**What you should do:** Look through the data below. Pick out the lines holding the string "Tortoise".
--- Supplied information Enclosed Below ---
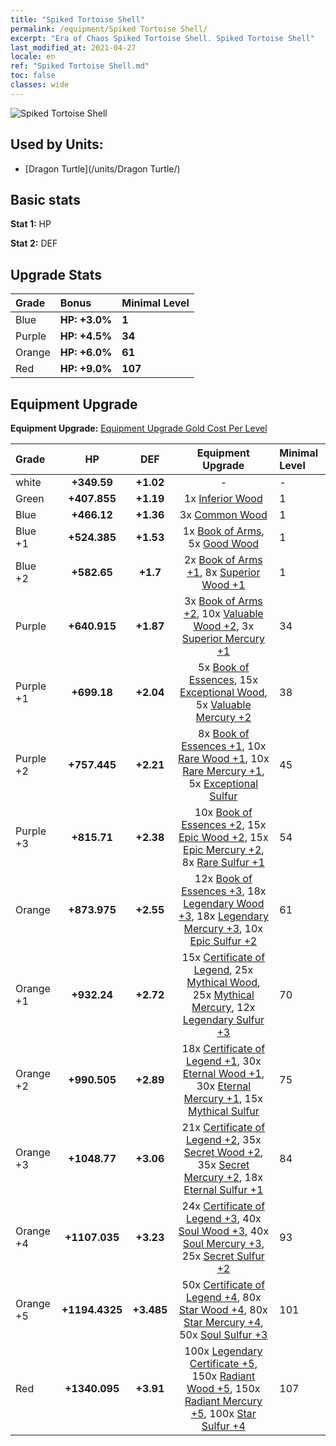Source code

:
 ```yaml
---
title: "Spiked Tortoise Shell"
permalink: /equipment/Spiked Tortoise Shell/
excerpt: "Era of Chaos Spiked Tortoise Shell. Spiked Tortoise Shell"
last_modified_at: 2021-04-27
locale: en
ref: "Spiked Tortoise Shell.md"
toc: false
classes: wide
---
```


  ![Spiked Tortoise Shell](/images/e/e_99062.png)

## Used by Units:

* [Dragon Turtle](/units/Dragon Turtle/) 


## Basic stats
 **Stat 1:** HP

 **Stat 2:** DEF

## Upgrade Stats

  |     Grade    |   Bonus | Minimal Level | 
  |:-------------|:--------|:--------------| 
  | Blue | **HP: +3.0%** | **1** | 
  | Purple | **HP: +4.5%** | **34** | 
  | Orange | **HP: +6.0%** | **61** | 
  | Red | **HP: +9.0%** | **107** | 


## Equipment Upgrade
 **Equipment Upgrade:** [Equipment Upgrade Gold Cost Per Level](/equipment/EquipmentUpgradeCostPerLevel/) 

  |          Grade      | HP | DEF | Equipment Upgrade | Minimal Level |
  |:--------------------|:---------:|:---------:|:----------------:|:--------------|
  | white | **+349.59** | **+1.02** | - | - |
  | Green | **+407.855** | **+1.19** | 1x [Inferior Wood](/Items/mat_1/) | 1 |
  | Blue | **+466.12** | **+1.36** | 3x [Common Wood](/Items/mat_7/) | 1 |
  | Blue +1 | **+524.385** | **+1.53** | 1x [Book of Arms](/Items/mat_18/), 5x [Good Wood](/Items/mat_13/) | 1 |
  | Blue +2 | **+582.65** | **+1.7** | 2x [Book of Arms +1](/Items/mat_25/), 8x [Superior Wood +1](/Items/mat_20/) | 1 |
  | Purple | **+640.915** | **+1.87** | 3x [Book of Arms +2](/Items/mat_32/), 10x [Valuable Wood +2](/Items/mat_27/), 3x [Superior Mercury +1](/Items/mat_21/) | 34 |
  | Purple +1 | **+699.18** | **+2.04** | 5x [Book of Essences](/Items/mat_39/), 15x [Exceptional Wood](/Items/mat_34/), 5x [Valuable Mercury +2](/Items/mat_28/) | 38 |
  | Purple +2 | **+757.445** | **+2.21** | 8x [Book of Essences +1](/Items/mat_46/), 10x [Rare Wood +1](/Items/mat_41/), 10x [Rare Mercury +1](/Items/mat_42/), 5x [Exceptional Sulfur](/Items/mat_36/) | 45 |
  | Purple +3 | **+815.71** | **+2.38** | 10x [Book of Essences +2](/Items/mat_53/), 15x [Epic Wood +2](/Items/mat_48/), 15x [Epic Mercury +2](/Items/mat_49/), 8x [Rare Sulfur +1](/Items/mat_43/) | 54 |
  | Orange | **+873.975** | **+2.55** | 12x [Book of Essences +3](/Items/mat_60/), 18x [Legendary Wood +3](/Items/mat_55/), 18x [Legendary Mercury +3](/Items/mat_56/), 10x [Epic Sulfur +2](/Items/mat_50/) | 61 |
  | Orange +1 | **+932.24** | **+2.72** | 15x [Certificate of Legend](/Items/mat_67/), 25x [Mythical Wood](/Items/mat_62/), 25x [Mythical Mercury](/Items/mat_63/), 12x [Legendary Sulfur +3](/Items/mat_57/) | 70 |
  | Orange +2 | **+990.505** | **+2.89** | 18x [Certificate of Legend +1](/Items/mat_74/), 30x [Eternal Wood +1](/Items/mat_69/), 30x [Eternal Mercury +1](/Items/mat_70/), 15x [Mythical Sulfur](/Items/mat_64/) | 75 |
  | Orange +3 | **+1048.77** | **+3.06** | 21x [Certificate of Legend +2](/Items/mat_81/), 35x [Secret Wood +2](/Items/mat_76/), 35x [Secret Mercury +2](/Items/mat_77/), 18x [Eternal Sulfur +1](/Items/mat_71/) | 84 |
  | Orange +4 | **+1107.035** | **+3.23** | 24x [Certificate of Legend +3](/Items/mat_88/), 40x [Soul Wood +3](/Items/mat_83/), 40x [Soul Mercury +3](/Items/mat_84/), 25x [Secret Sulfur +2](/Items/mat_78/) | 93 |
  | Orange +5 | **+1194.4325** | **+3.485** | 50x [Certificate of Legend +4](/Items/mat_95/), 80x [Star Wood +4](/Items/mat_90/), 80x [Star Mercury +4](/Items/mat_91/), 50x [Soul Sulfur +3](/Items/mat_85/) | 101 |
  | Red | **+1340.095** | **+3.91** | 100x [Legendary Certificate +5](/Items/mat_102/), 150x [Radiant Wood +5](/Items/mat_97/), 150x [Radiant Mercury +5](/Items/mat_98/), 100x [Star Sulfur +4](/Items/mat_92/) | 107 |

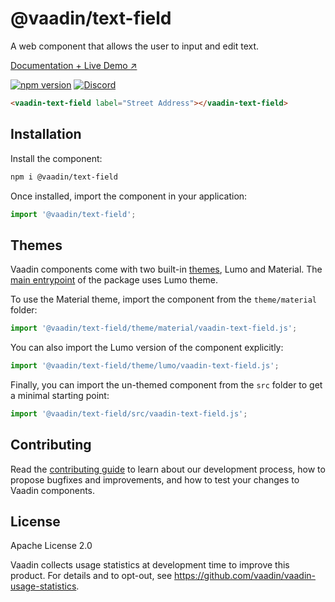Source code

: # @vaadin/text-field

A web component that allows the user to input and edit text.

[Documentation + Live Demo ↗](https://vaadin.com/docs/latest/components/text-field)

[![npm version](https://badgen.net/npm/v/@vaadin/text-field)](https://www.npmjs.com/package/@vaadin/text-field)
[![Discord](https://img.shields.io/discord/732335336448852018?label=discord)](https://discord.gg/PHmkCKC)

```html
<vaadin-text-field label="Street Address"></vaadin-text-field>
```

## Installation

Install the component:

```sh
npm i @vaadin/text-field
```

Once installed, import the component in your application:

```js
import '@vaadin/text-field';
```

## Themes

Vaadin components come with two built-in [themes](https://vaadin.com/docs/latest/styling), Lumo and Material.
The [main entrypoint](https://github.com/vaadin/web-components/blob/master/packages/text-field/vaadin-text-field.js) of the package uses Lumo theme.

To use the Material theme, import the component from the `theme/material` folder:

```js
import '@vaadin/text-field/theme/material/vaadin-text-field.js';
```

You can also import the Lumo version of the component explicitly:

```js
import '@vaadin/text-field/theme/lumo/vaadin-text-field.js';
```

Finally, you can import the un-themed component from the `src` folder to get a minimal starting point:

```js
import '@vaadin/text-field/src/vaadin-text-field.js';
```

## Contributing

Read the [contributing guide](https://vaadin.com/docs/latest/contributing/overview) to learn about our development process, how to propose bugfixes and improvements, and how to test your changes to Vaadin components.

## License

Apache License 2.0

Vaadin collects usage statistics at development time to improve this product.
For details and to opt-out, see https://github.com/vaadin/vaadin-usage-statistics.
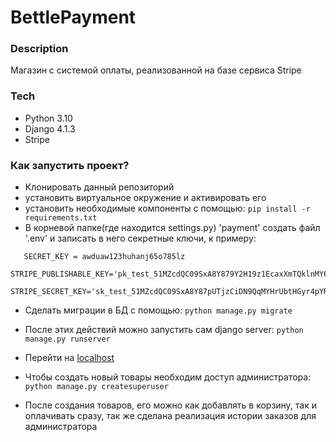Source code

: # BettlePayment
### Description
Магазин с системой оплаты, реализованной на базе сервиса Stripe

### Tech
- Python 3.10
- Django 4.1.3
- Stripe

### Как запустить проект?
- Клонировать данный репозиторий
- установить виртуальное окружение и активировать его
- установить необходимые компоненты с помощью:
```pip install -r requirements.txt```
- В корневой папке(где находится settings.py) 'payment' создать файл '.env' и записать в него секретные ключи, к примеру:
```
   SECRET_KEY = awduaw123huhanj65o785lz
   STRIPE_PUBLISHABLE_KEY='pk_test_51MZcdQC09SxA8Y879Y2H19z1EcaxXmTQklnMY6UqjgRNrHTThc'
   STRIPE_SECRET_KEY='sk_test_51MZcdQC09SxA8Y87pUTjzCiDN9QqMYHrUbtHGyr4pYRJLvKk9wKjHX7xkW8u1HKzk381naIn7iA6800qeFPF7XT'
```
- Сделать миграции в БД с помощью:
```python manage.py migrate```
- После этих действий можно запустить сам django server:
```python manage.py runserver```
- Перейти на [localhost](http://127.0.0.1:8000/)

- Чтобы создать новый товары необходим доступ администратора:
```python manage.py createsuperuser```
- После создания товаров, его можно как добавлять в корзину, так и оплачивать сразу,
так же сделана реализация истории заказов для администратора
--- End of Enclosed Supplied information ---
**Expected output:**
title: "Spiked Tortoise Shell"
permalink: /equipment/Spiked Tortoise Shell/
excerpt: "Era of Chaos Spiked Tortoise Shell. Spiked Tortoise Shell"
ref: "Spiked Tortoise Shell.md"
  ![Spiked Tortoise Shell](/images/e/e_99062.png)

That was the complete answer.